2. The method according to claim 1, wherein determining the intra prediction mode corresponding to the prediction block comprises:

determining angle values of M points in the prediction block, wherein M is a positive integer; and

determining the intra prediction mode corresponding to the prediction block based on the angle values of the M points;

wherein determining the angle values of the M points in the prediction block comprises:

for an i-th point among the M points, determining a horizontal gradient of the i-th point and a vertical gradient of the i-th point, wherein i is a positive integer less than or equal to M; and

determining an angle value of the i-th point based on the horizontal gradient of the i-th point and the vertical gradient of the i-th point.

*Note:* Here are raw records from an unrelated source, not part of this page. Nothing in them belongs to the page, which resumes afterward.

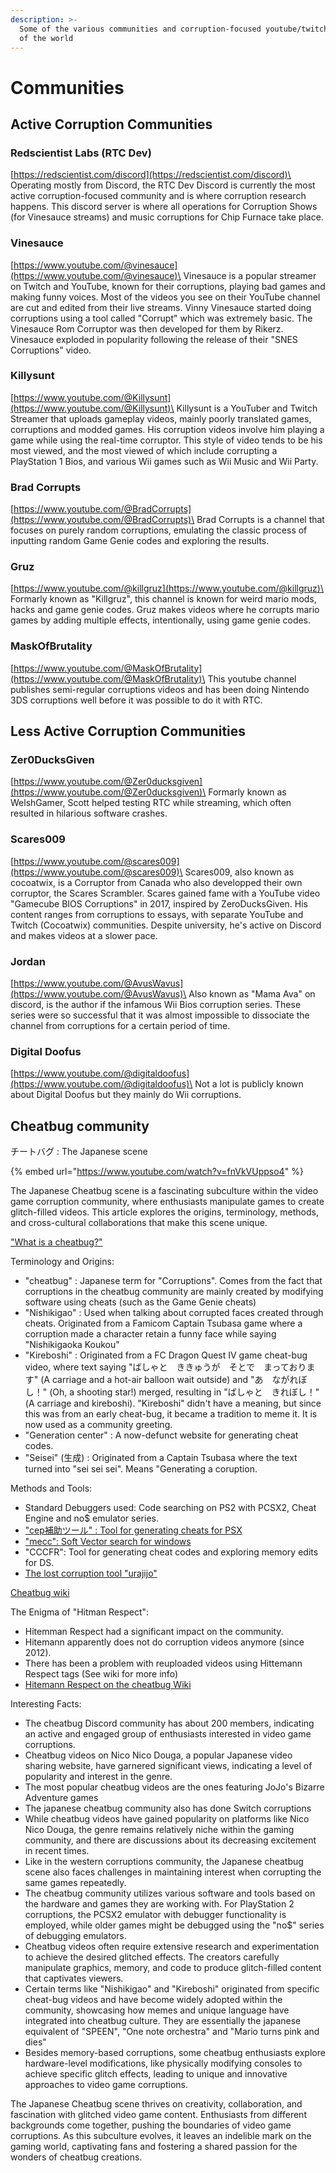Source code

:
 ```yaml
---
description: >-
  Some of the various communities and corruption-focused youtube/twitch channels
  of the world
---
```


# Communities

## Active Corruption Communities

### Redscientist Labs (RTC Dev)

[https://redscientist.com/discord](https://redscientist.com/discord)\
Operating mostly from Discord, the RTC Dev Discord is currently the most active corruption-focused community and is where corruption research happens. This discord server is where all operations for Corruption Shows (for Vinesauce streams) and music corruptions for Chip Furnace take place.



### Vinesauce

[https://www.youtube.com/@vinesauce](https://www.youtube.com/@vinesauce)\
Vinesauce is a popular streamer on Twitch and YouTube, known for their corruptions, playing bad games and making funny voices. Most of the videos you see on their YouTube channel are cut and edited from their live streams. Vinny Vinesauce started doing corruptions using a tool called "Corrupt" which was extremely basic. The Vinesauce Rom Corruptor was then developed for them by Rikerz. Vinesauce exploded in popularity following the release of their "SNES Corruptions" video.



### Killysunt

[https://www.youtube.com/@Killysunt](https://www.youtube.com/@Killysunt)\
Killysunt is a YouTuber and Twitch Streamer that uploads gameplay videos, mainly poorly translated games, corruptions and modded games. His corruption videos involve him playing a game while using the real-time corruptor. This style of video tends to be his most viewed, and the most viewed of which include corrupting a PlayStation 1 Bios, and various Wii games such as Wii Music and Wii Party.



### Brad Corrupts

[https://www.youtube.com/@BradCorrupts](https://www.youtube.com/@BradCorrupts)\
Brad Corrupts is a channel that focuses on purely random corruptions, emulating the classic process of inputting random Game Genie codes and exploring the results.



### Gruz

[https://www.youtube.com/@killgruz](https://www.youtube.com/@killgruz)\
Formarly known as "Killgruz", this channel is known for weird mario mods, hacks and game genie codes. Gruz makes videos where he corrupts mario games by adding multiple effects, intentionally, using game genie codes.



### MaskOfBrutality

[https://www.youtube.com/@MaskOfBrutality](https://www.youtube.com/@MaskOfBrutality)\
This youtube channel publishes semi-regular corruptions videos and has been doing Nintendo 3DS corruptions well before it was possible to do it with RTC.

## Less Active Corruption Communities

### Zer0DucksGiven

[https://www.youtube.com/@Zer0ducksgiven](https://www.youtube.com/@Zer0ducksgiven)\
Formarly known as WelshGamer, Scott helped testing RTC while streaming, which often resulted in hilarious software crashes.&#x20;



### Scares009

[https://www.youtube.com/@scares009](https://www.youtube.com/@scares009)\
Scares009, also known as cocoatwix, is a Corruptor from Canada who also developped their own corruptor, the Scares Scrambler. Scares gained fame with a YouTube video "Gamecube BIOS Corruptions" in 2017, inspired by ZeroDucksGiven. His content ranges from corruptions to essays, with separate YouTube and Twitch (Cocoatwix) communities. Despite university, he's active on Discord and makes videos at a slower pace.

### Jordan

[https://www.youtube.com/@AvusWavus](https://www.youtube.com/@AvusWavus)\
Also known as "Mama Ava" on discord, is the author if the infamous Wii Bios corruption series. These series were so successful that it was almost impossible to dissociate the channel from corruptions for a certain period of time.



### Digital Doofus

[https://www.youtube.com/@digitaldoofus](https://www.youtube.com/@digitaldoofus)\
Not a lot is publicly known about Digital Doofus but they mainly do Wii corruptions.



## Cheatbug community

チートバグ : The Japanese scene

{% embed url="https://www.youtube.com/watch?v=fnVkVUppso4" %}

The Japanese Cheatbug scene is a fascinating subculture within the video game corruption community, where enthusiasts manipulate games to create glitch-filled videos. This article explores the origins, terminology, methods, and cross-cultural collaborations that make this scene unique.

["What is a cheatbug?" ](https://dic.nicovideo.jp/a/%E3%83%81%E3%83%BC%E3%83%88%E3%83%90%E3%82%B0%E5%8B%95%E7%94%BB)

Terminology and Origins:

* "cheatbug" : Japanese term for "Corruptions". Comes from the fact that corruptions in the cheatbug community are mainly created by modifying software using cheats (such as the Game Genie cheats)
* "Nishikigao" : Used when talking about corrupted faces created through cheats. Originated from a Famicom Captain Tsubasa game where a corruption made a character retain a funny face while saying "Nishikigaoka Koukou"
* "Kireboshi" : Originated from a FC Dragon Quest IV game cheat-bug video, where text saying "ばしゃと　ききゅうが　そとで　まっております" (A carriage and a hot-air balloon wait outside) and "あ　ながれぼし！" (Oh, a shooting star!) merged, resulting in "ばしゃと　きれぼし！" (A carriage and kireboshi). "Kireboshi" didn't have a meaning, but since this was from an early cheat-bug, it became a tradition to meme it. It is now used as a community greeting.
* "Generation center" : A now-defunct website for generating cheat codes.
* "Seisei" (生成) : Originated from a Captain Tsubasa where the text turned into "sei sei sei". Means "Generating a coruption.

Methods and Tools:

* Standard Debuggers used: Code searching on PS2 with PCSX2, Cheat Engine and no$ emulator series.
* ["cep補助ツール" : Tool for generating cheats for PSX ](http://drhell.web.fc2.com/labo/index.html)
* ["mecc": Soft Vector search for windows](https://www.vector.co.jp/soft/winnt/hardware/se476625.html)&#x20;
* "CCCFR": Tool for generating cheat codes and exploring memory edits for DS.
* [The lost corruption tool "urajijo" ](https://cdn.discordapp.com/attachments/279664862836031488/835743912232484915/urajijo.zip)



[Cheatbug wiki](https://wikiwiki.jp/htrespect/)

The Enigma of "Hitman Respect":

* Hitemman Respect had a significant impact on the community.
* Hitemann apparently does not do corruption videos anymore (since 2012).
* There has been a problem with reuploaded videos using Hittemann Respect tags (See wiki for more info)&#x20;
* [Hitemann Respect on the cheatbug Wiki](https://wikiwiki.jp/htrespect/%E3%83%92%E3%83%86%E3%83%83%E3%83%9E%E3%83%B3%E3%83%AA%E3%82%B9%E3%83%9A%E3%82%AF%E3%83%88)

Interesting Facts:

* The cheatbug Discord community has about 200 members, indicating an active and engaged group of enthusiasts interested in video game corruptions.
* Cheatbug videos on Nico Nico Douga, a popular Japanese video sharing website, have garnered significant views, indicating a level of popularity and interest in the genre.
* The most popular cheatbug videos are the ones featuring JoJo's Bizarre Adventure games
* The japanese cheatbug community also has done Switch corruptions
* While cheatbug videos have gained popularity on platforms like Nico Nico Douga, the genre remains relatively niche within the gaming community, and there are discussions about its decreasing excitement in recent times.
* Like in the western corruptions community, the Japanese cheatbug scene also faces challenges in maintaining interest when corrupting the same games repeatedly.
* The cheatbug community utilizes various software and tools based on the hardware and games they are working with. For PlayStation 2 corruptions, the PCSX2 emulator with debugger functionality is employed, while older games might be debugged using the "no$" series of debugging emulators.
* Cheatbug videos often require extensive research and experimentation to achieve the desired glitched effects. The creators carefully manipulate graphics, memory, and code to produce glitch-filled content that captivates viewers.
* Certain terms like "Nishikigao" and "Kireboshi" originated from specific cheat-bug videos and have become widely adopted within the community, showcasing how memes and unique language have integrated into cheatbug culture. They are essentially the japanese equivalent of "SPEEN", "One note orchestra" and "Mario turns pink and dies"
* Besides memory-based corruptions, some cheatbug enthusiasts explore hardware-level modifications, like physically modifying consoles to achieve specific glitch effects, leading to unique and innovative approaches to video game corruptions.

The Japanese Cheatbug scene thrives on creativity, collaboration, and fascination with glitched video game content. Enthusiasts from different backgrounds come together, pushing the boundaries of video game corruptions. As this subculture evolves, it leaves an indelible mark on the gaming world, captivating fans and fostering a shared passion for the wonders of cheatbug creations.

3. The method according to claim 2, wherein determining the horizontal gradient of the i-th point and the vertical gradient of the i-th point comprises:

determining, in the prediction block, prediction values of points within a sliding window centered at the i-th point; and

obtaining the horizontal gradient of the i-th point and the vertical gradient of the i-th point based on the prediction values of the points within the sliding window, a horizontal gradient operator, and a vertical gradient operator;

wherein obtaining the horizontal gradient of the i-th point and the vertical gradient of the i-th point based on the prediction values of the points within the sliding window, the horizontal gradient operator, and the vertical gradient operator comprises:

determining a product of the prediction values of the points within the sliding window and the horizontal gradient operator as the horizontal gradient of the i-th point; and

determining a product of the prediction values of the points within the sliding window and the vertical gradient operator as the vertical gradient of the i-th point.

4. The method according to claim 2, wherein determining the intra prediction mode corresponding to the prediction block based on the angle values of the M points comprises:

determining intra prediction modes corresponding to the M points based on the angle values of the M points; and

determining the intra prediction mode corresponding to the prediction block based on the intra prediction modes corresponding to the M points.

5. The method according to claim 4, wherein determining the intra prediction mode corresponding to the prediction block based on the intra prediction modes corresponding to the M points comprises:

determining gradient magnitude values corresponding to the M points based on horizontal gradients of the M points and vertical gradients of the M points; and

determining the intra prediction mode corresponding to the prediction block based on the intra prediction modes corresponding to the M points and the gradient magnitude values corresponding to the M points.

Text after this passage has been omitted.